* [Exercise]
Leave every entry as it is and write the data out in full.

* [Source records]

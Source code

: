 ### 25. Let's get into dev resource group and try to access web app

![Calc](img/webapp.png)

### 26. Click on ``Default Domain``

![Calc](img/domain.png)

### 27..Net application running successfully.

* [Your response]
Source code

: ### 25. Let's get into dev resource group and try to access web app

![Calc](img/webapp.png)

### 26. Click on ``Default Domain``

![Calc](img/domain.png)

### 27..Net application running successfully.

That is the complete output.